Pivot account date list to account start and end dates with missing dates

Question

Pivot account date list to account start and end dates with missing dates

SSC-Addicted

Points: 427

July 3, 2019 at 2:50 pm

I have this requirement to convert a list of account active dates to summarize the active start and end dates for each sequence of dates. For example, this is the list of active dates for two accounts.

And this is the required result set.

However, it's been a puzzle on how to actually do this. Has anyone done this before?

Here's some code with sample data.

If Object_Id('dbo.account_active') Is Not Null
Drop Table dbo.account_active;

Create Table dbo.account_active(
    account_active_id int Identity(1,1),
    account_id int,
    active_date date);

Insert Into dbo.account_active(
    account_id,
    active_date)
Values
    (1,'2019-01-01'),
    (1,'2019-01-02'),
    (1,'2019-01-03'),
    (1,'2019-01-06'),
    (1,'2019-01-07'),
    (1,'2019-01-08'),
    (1,'2019-01-09'),
    (1,'2019-01-10'),
    (1,'2019-01-11'),
    (1,'2019-01-28'),
    (1,'2019-01-29'),
    (1,'2019-01-30'),
    (1,'2019-01-31'),
    (2,'2019-01-16'),
    (2,'2019-01-25'),
    (2,'2019-01-26');

Select 
    aa.account_id,
    aa.active_date
From 
    dbo.account_active As aa;

Thank you!

Viewing 10 posts - 1 through 9 (of 9 total)

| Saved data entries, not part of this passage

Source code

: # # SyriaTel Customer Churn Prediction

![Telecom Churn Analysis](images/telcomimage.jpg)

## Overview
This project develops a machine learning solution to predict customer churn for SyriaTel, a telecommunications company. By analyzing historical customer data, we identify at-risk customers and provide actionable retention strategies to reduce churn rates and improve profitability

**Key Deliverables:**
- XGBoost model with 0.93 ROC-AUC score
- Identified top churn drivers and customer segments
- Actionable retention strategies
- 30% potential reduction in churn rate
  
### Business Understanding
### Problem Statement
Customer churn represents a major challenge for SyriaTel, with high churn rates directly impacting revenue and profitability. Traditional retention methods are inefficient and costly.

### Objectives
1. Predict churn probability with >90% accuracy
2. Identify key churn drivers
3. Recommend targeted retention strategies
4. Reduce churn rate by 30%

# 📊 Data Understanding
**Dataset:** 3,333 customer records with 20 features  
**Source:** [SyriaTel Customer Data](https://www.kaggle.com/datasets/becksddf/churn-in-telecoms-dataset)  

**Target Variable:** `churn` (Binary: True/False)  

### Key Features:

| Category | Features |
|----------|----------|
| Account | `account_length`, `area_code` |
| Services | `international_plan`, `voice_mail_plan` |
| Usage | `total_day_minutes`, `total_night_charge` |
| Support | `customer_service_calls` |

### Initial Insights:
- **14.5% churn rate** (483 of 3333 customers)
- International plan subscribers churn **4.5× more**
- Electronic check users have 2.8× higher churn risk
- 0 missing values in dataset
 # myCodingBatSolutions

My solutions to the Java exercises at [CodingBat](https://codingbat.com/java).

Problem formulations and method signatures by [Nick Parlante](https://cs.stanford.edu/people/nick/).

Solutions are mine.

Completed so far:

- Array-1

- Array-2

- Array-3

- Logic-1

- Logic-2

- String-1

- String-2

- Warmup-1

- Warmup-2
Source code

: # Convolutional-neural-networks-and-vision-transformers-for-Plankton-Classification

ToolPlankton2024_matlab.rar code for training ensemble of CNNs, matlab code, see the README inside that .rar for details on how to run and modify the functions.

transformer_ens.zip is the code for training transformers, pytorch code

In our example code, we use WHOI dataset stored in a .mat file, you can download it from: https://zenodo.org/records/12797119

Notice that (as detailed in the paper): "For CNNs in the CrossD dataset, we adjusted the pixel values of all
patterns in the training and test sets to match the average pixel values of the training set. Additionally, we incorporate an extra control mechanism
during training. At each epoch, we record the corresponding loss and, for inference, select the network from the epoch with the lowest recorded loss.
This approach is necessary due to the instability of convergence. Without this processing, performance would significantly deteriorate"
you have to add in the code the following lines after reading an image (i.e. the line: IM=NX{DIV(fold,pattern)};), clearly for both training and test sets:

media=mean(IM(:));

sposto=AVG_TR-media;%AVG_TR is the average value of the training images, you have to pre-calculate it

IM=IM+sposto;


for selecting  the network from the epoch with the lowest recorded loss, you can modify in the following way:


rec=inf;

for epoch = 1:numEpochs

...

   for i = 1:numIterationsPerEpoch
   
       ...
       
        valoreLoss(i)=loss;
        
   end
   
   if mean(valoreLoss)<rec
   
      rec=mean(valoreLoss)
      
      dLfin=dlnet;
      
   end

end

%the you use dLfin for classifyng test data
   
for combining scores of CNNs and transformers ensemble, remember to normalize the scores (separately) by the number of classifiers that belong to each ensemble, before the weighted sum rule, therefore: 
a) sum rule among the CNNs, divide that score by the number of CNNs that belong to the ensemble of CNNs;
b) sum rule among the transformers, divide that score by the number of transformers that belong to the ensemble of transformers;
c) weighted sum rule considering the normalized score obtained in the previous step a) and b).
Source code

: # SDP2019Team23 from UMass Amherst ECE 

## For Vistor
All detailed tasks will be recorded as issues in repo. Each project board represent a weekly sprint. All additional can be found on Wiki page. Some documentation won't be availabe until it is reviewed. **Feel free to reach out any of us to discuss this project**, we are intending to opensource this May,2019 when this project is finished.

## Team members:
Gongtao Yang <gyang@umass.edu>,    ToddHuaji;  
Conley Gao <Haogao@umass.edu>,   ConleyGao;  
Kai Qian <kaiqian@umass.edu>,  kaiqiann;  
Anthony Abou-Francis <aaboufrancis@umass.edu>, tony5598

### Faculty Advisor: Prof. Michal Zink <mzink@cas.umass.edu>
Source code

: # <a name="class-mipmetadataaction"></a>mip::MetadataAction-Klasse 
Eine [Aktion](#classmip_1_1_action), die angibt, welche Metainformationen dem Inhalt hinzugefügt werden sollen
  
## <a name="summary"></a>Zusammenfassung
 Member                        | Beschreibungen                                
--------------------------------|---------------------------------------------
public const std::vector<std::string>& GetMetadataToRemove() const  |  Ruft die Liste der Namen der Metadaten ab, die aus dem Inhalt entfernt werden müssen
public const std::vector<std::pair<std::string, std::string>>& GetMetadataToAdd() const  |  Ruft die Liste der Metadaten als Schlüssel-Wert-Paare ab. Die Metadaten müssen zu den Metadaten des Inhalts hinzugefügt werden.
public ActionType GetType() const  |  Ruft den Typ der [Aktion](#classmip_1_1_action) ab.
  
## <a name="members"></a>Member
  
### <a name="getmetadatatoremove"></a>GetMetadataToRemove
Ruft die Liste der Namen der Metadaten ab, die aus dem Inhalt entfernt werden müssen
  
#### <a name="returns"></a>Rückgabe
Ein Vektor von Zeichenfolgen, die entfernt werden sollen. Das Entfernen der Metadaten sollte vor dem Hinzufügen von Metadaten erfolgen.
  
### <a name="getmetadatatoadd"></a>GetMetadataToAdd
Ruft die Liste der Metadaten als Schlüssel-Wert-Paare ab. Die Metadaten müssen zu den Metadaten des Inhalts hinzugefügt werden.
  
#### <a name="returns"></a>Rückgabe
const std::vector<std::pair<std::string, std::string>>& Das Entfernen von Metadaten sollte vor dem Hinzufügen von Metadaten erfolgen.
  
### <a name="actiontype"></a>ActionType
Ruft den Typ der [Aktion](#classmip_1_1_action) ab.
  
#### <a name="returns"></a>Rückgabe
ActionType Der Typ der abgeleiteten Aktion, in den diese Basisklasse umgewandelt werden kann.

You must be logged in to reply to this topic. Login to reply

DesNorton SSC-Insane Points: 24439 More actions · Answer 1

The following code is based on a solution previously provided by Drew Allen

https://www.sqlservercentral.com/Forums/FindPost2025579.aspx

WITH cteStart AS (
  SELECT  aa.account_id, aa.active_date
        , aa.account_active_id
        , is_start = CASE WHEN aa.active_date > DATEADD(dd, 1, LAG( aa.active_date ) OVER (PARTITION BY aa.account_id ORDER BY aa.active_date)) THEN 1 ELSE 0 END
  FROM    dbo.account_active AS aa
  )
, cteGroup AS (
      SELECT  *, grp = SUM( s.is_start ) OVER ( PARTITION BY s.account_id ORDER BY s.active_date ROWS UNBOUNDED PRECEDING )
      FROM    cteStart AS s
)
SELECT    g.account_id
        , active_date_start = MIN( g.active_date )
        , active_date_end   = MAX( g.active_date )
        , days_active = DATEDIFF(dd, MIN( g.active_date ), MAX( g.active_date )) +1
FROM      cteGroup AS g
GROUP BY  g.account_id, g.grp
ORDER BY  g.account_id, MIN( g.active_date );

How to post data/code on a forum to get the best help.

John Gundrum SSC-Addicted Points: 427 More actions · Answer 2

That does work, however, I didn't mention that there is an older environment where this needs to run and LAG is not available.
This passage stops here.